Many of the jokes are on Jesse himself. When he jogs out to first base from the dugout, his flabby ass arrives a half minute later, he says (several times, because once is not enough), and to pretend that he doesn’t really have writer’s block, he rearranges his bullet outline, scans his character notes and main scenes, then shuts the PC down for the day. How’s the novel going, Jesse? Real good, had a great day. (OK, laughing at this one was painful.)
There’s so much great comic writing in this novel that I’m tempted to recommend the book on that aspect alone, but that would short-sheet the book’s other virtues, which includes a great deal of heartache and loss and yearning.
It’s not hard to predict that Rebecca will turn very nasty before the end of the book, but that’s only one source of sorrow. Jesse’s biggest worry is the Black Dog of depression, which finally chased his father down in middle age, causing his brain to short out, after which he lashed out at family, burned all his bridges and died young.
The book started a bit slowly for me, but perhaps it only seemed that way because I had an inkling of the drama that was about to unfold. I urge readers to bear that in mind, because the rewards for sticking it out are many. The scene where we learn what happened between young Jesse and his father is about as tight and harrowing as anything I’ve read in the last ten years that wasn’t in a brutal crime novel or horror story. There’s not an ounce of fat, not even a molecule.

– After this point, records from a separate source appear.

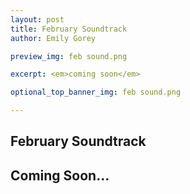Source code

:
 ```yaml
---
layout: post
title: February Soundtrack
author: Emily Gorey

preview_img: feb sound.png

excerpt: <em>coming soon</em>

optional_top_banner_img: feb sound.png

---
```


<!-- BELOW HERE IS WHERE YOUR POST'S BODY WILL GO -->

<h2>February Soundtrack</h2>

<h2>Coming Soon...</h2>
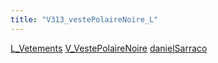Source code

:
 ```yaml
---
title: "V313_vestePolaireNoire_L"
---
```


[L_Vetements](notes/equipements/L_Vetements.md) [V_VestePolaireNoire](notes/equipements/vetements/V_VestePolaireNoire.md) [danielSarraco](notes/utilisateurs/beneficiaires/danielSarraco.md)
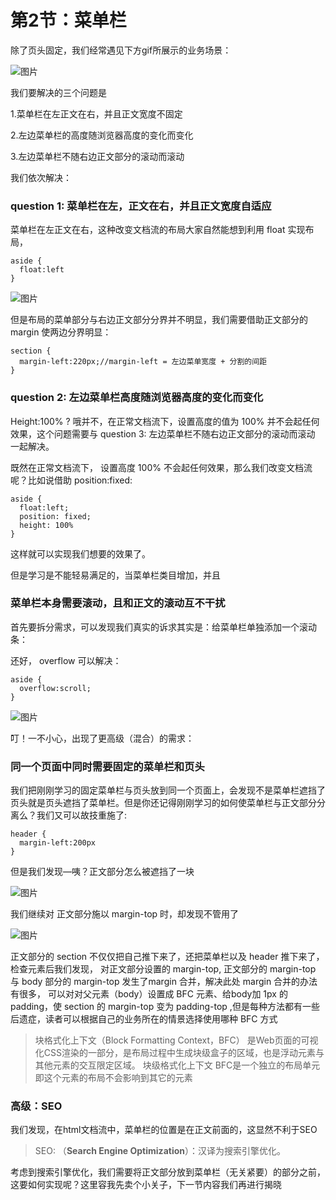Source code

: # 第2节：菜单栏

除了页头固定，我们经常遇见下方gif所展示的业务场景：

![图片](https://uploader.shimo.im/f/Z30xq9AjCpYoCiEV.gif)

我们要解决的三个问题是

1.菜单栏在左正文在右，并且正文宽度不固定

2.左边菜单栏的高度随浏览器高度的变化而变化

3.左边菜单栏不随右边正文部分的滚动而滚动

我们依次解决：

### question 1: 菜单栏在左，正文在右，并且正文宽度自适应
菜单栏在左正文在右，这种改变文档流的布局大家自然能想到利用 float 实现布局，

```
aside {
  float:left
}
```
![图片](https://uploader.shimo.im/f/Ky9lfBinziIX6TOg.png!thumbnail)

但是布局的菜单部分与右边正文部分分界并不明显，我们需要借助正文部分的 margin 使两边分界明显：

```
section {
  margin-left:220px;//margin-left = 左边菜单宽度 + 分割的间距 
}
```
### question 2: 左边菜单栏高度随浏览器高度的变化而变化
Height:100% ? 哦并不，在正常文档流下，设置高度的值为 100% 并不会起任何效果，这个问题需要与 question 3: 左边菜单栏不随右边正文部分的滚动而滚动 一起解决。

既然在正常文档流下， 设置高度 100% 不会起任何效果，那么我们改变文档流呢？比如说借助 position:fixed:

```
aside {
  float:left;
  position: fixed;
  height: 100%
}
```
这样就可以实现我们想要的效果了。

但是学习是不能轻易满足的，当菜单栏类目增加，并且

### 菜单栏本身需要滚动，且和正文的滚动互不干扰
首先要拆分需求，可以发现我们真实的诉求其实是：给菜单栏单独添加一个滚动条：

还好， overflow 可以解决：

```
aside {
  overflow:scroll;
}
```
![图片](https://uploader.shimo.im/f/ik2ZYTeXQZge50bF.gif)

叮！一不小心，出现了更高级（混合）的需求：

### 同一个页面中同时需要固定的菜单栏和页头
我们把刚刚学习的固定菜单栏与页头放到同一个页面上，会发现不是菜单栏遮挡了页头就是页头遮挡了菜单栏。但是你还记得刚刚学习的如何使菜单栏与正文部分分离么？我们又可以故技重施了:

```
header {
  margin-left:200px
}
```
但是我们发现—咦？正文部分怎么被遮挡了一块

![图片](https://uploader.shimo.im/f/tgx9ViIE9ZIYI2za.png!thumbnail)

我们继续对 正文部分施以 margin-top 时，却发现不管用了

![图片](https://uploader.shimo.im/f/MnBF1oxxAMEGK5OJ.png!thumbnail)

正文部分的 section 不仅仅把自己推下来了，还把菜单栏以及 header 推下来了，检查元素后我们发现， 对正文部分设置的 margin-top, 正文部分的 margin-top 与 body 部分的 margin-top 发生了margin 合并，解决此处 margin 合并的办法有很多， 可以对对父元素（body）设置成 BFC 元素、给body加 1px 的padding，使 section 的 margin-top 变为 padding-top ,但是每种方法都有一些后遗症，读者可以根据自己的业务所在的情景选择使用哪种 BFC 方式

>块格式化上下文（Block Formatting Context，BFC） 是Web页面的可视化CSS渲染的一部分，是布局过程中生成块级盒子的区域，也是浮动元素与其他元素的交互限定区域。
>块级格式化上下文
>BFC是一个独立的布局单元
>即这个元素的布局不会影响到其它的元素
### 高级：SEO

我们发现，在html文档流中，菜单栏的位置是在正文前面的，这显然不利于SEO

> SEO: （**Search Engine Optimization**）：汉译为搜索引擎优化。

考虑到搜索引擎优化，我们需要将正文部分放到菜单栏（无关紧要）的部分之前，这要如何实现呢？这里容我先卖个小关子，下一节内容我们再进行揭晓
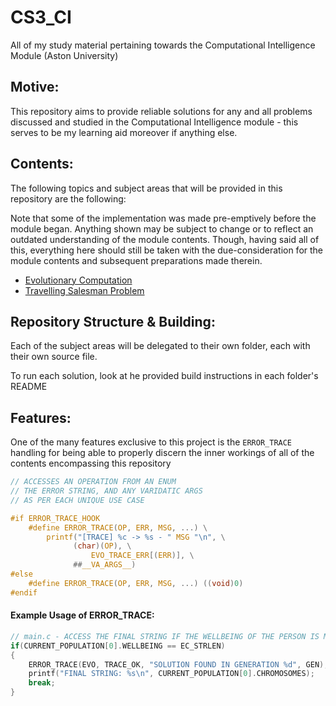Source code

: # CS3_CI
All of my study material pertaining towards the Computational Intelligence Module (Aston University)

## Motive:

This repository aims to provide reliable solutions for any and all problems discussed and studied in the Computational Intelligence module - this serves to be my learning aid moreover if anything else. 

## Contents:

The following topics and subject areas that will be provided in this repository are the following:

Note that some of the implementation was made pre-emptively before the module began. Anything shown may be subject to change or to reflect an outdated understanding of the module contents. Though, having said all of this, everything here should still be taken with the due-consideration for the module contents and subsequent preparations made therein.

- [Evolutionary Computation](https://github.com/astonHC/CS3_CI/tree/main/EC)
- [Travelling Salesman Problem](https://github.com/astonHC/CS3_CI/tree/main/TSP)

## Repository Structure & Building:

Each of the subject areas will be delegated to their own folder, each with their own source file.

To run each solution, look at he provided build instructions in each folder's README

## Features:

One of the many features exclusive to this project is the ``ERROR_TRACE`` handling for being able to properly discern the inner workings 
of all of the contents encompassing this repository

```c
// ACCESSES AN OPERATION FROM AN ENUM
// THE ERROR STRING, AND ANY VARIDATIC ARGS 
// AS PER EACH UNIQUE USE CASE

#if ERROR_TRACE_HOOK    
    #define ERROR_TRACE(OP, ERR, MSG, ...) \
        printf("[TRACE] %c -> %s - " MSG "\n", \
              (char)(OP), \
                  EVO_TRACE_ERR[(ERR)], \
              ##__VA_ARGS__)
#else
    #define ERROR_TRACE(OP, ERR, MSG, ...) ((void)0)
#endif
```

#### Example Usage of ERROR_TRACE:

```c
// main.c - ACCESS THE FINAL STRING IF THE WELLBEING OF THE PERSON IS MATCHED
if(CURRENT_POPULATION[0].WELLBEING == EC_STRLEN)
{
    ERROR_TRACE(EVO, TRACE_OK, "SOLUTION FOUND IN GENERATION %d", GEN);
    printf("FINAL STRING: %s\n", CURRENT_POPULATION[0].CHROMOSOMES);
    break;
}
```
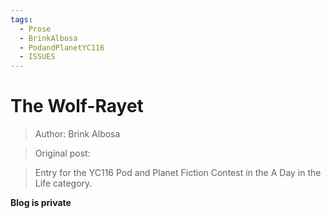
 ```yaml
---
tags:
  - Prose
  - BrinkAlbosa
  - PodandPlanetYC116
  - ISSUES
---
```


# The Wolf-Rayet

> Author: Brink Albosa

> Original post: 

> Entry for the YC116 Pod and Planet Fiction Contest in the A Day in the Life category.

**Blog is private**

The book has its excesses, but let me explain about that. Big Dave is, as I said, an author with big thoughts inside his head, and more than sufficient energy to share them. In conversation with him over a chicken fried steak lunch, the words keep flowing, jokes beget other jokes, additional tag lines come tumbling out, then the waitress comes by, and David brings her into the conversation, too. His company is worth its weight in gold; it’s all worth having. In a novel, you might expect a copy editor to take a scalpel to some of this, no matter how good it is, because you just don’t want to wear out your reader. I’m glad as hell that didn’t happen, because in this case, too much was just the right amount.
The climax is a little hard on the nerves. It’s tragic, painful, and beautifully written.  Only because of the great care and skill put into the architecture of the story, this development was telegraphed long in advance. Bad things don’t necessarily happen for a good reason, but they do happen, and afterward, we adjust. Sometimes the adjustments seem fated to happen. The ending felt right and it was satisfying. I felt exhausted and drained and not a little bit bruised. Plus I really hated his ex-wife. I hated the way she smokes cigarettes, the way she tries to make Jesse feel small, her secret lunch meetings, her annoying friends.
Don’t think I’m raving about Where the Mountains Are Thieves because Big Dave is my friend. If I didn’t think it was great, I wouldn’t want you to read it. But it is, and you should. Right now.